Wedging in the practice


Write, write, write, they say.

They meaning writers, and agents who represent writers, and anyone who likes to sound important. Steven King says that writers must be readers, always absorbing words.  At a bus station or waiting for a train, we must all be carrying books and appreciating the written voice.  He’s right, of course.  They are all right.  And yet I spent two hours today fighting with a two-year-old to go down for a nap, and washing dishes, and planning my daughter’s birthday party.  I went to the mall and debated for at least ten solid minutes whether I should spend a hundred bucks on a lamp at Pottery Barn.  I’m ashamed to admit that I dug into my garbage pail of a purse today at the grocery store to find a pair of reading glasses in order to study a full-length essay about exactly why Katie Holmes is leaving Tom Cruise.  I was just standing there reading People Magazine while other normal people whizzed by to stand in the Express Lane, or head on over to the fresh strawberries.  They were all getting their stuff taken care of so they could get home and read Sherlock Holmes, most likely.  All I read these days is Nancy Drew Mysteries to my six-year-old.  And People, apparently.  It’s disgraceful.

I write.  Sure.  At the trail end of the day when I’m supposed to be paying bills.  I write after everyone has gone to sleep.  I write despite my feet going numb and my hair a big greasy mess because it’s the way my brain processes things, and lately I’ve begun to not care how it comes out.  It’s not disciplined.  It’s not crafty.  It’s sloppy and mushy like a Days of Our Lives re-run.

Maybe it’s no surprise that I don’t have an agent, or a publisher, or anything really, aside from a handful of dear friends and online followers who read my blog to laugh about my bad days.  The fact is – I’m so good in person.  Presentable and tall and fun to be with.  When I give speeches, I feel the energy radiate around the room.
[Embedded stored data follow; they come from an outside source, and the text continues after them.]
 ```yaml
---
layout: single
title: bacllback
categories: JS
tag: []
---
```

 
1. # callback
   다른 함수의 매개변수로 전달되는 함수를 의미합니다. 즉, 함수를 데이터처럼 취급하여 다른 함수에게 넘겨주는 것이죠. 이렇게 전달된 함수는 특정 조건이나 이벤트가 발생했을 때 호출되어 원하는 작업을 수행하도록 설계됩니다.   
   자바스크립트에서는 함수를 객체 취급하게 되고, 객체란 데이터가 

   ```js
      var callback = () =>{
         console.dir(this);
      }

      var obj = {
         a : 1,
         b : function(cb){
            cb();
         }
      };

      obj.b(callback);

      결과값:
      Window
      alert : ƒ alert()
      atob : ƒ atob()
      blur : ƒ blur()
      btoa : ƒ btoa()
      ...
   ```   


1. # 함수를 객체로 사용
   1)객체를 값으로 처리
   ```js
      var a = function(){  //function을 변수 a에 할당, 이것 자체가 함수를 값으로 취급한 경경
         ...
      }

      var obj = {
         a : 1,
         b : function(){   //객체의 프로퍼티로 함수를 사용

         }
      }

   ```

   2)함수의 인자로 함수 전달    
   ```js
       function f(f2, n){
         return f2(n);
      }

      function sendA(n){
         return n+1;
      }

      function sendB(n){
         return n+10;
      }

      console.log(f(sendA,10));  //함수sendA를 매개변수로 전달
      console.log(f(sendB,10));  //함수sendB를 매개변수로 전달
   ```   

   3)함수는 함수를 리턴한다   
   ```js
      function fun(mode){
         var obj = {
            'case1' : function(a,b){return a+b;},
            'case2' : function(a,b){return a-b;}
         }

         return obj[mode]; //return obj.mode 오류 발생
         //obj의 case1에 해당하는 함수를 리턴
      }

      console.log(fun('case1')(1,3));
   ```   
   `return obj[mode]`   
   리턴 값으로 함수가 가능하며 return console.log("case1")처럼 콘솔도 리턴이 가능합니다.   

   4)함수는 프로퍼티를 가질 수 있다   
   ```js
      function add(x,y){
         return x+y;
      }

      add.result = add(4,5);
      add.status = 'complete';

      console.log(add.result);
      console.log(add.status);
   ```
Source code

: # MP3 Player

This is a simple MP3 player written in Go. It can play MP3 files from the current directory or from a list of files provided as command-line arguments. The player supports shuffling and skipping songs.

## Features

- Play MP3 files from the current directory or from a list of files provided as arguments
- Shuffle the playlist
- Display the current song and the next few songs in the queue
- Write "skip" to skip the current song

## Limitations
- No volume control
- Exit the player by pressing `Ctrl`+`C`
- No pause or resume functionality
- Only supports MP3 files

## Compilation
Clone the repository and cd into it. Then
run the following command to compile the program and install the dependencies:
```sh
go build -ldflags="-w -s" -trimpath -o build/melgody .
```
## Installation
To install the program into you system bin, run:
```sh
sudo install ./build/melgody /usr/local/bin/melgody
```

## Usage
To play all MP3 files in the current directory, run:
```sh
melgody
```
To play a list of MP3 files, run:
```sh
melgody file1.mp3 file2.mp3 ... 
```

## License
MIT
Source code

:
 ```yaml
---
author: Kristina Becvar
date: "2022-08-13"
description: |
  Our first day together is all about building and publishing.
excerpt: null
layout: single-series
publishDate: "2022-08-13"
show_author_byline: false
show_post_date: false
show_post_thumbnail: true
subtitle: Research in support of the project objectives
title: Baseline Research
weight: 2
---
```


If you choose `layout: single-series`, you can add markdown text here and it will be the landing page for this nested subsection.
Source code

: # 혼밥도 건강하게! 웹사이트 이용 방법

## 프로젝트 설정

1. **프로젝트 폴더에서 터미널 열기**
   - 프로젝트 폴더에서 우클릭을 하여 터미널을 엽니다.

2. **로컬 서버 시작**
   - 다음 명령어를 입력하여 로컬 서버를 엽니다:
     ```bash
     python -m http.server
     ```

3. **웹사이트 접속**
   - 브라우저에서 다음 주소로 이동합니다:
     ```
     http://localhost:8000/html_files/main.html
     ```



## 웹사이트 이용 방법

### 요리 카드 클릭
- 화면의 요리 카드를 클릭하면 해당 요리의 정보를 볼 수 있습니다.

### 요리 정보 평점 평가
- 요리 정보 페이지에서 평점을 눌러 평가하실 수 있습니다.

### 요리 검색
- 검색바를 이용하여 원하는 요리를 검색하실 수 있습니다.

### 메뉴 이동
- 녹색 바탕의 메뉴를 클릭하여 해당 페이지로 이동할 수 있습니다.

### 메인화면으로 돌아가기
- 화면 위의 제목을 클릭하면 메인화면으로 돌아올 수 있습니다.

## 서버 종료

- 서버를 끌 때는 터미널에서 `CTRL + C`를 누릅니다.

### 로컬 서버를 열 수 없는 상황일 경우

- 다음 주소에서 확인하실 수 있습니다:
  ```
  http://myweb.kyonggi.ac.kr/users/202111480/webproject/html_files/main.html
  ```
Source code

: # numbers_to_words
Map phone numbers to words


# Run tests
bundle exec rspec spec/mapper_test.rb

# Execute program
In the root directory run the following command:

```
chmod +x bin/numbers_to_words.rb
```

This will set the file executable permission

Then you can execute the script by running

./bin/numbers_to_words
My pitches to agents in person are always met with yes. A “send it right over to me/I’m running to check your email right now” type of yes.  And then I do.  And it’s forever stuck in a black hole.  Or worse, rejected.  Then I wallow in self-pity for not writing more, or reading more, or not working on my damn craft.

I’ve intentionally avoided looking at my novel for some time now.  It’s saved in multiple places in my documents folder.

            Final Draft for Agent X. 

            First Fifty Pages. 

            Edited.Long.Version.With.New.Intro.

Some for agents, some for myself.  They are all just sitting there, untouched.  Silent.  Forgotten.

I’m moving my focus to a new novel.  A story about a disjointed family with a hidden secret.  But let’s not kid ourselves.  My focus is mental, meaning I think about the plot, characters, and setting while in the shower or driving the kids to the library or buying ground meat.  But I’m not writing.

It took me four years to wedge a book into my then-busy life.  The late nights and sparse weekends.  The early mornings and babysitters.  And now it just sits there in a dusty, online shelf.  I have one more child now than I did then, and the thought of starting over is depressing.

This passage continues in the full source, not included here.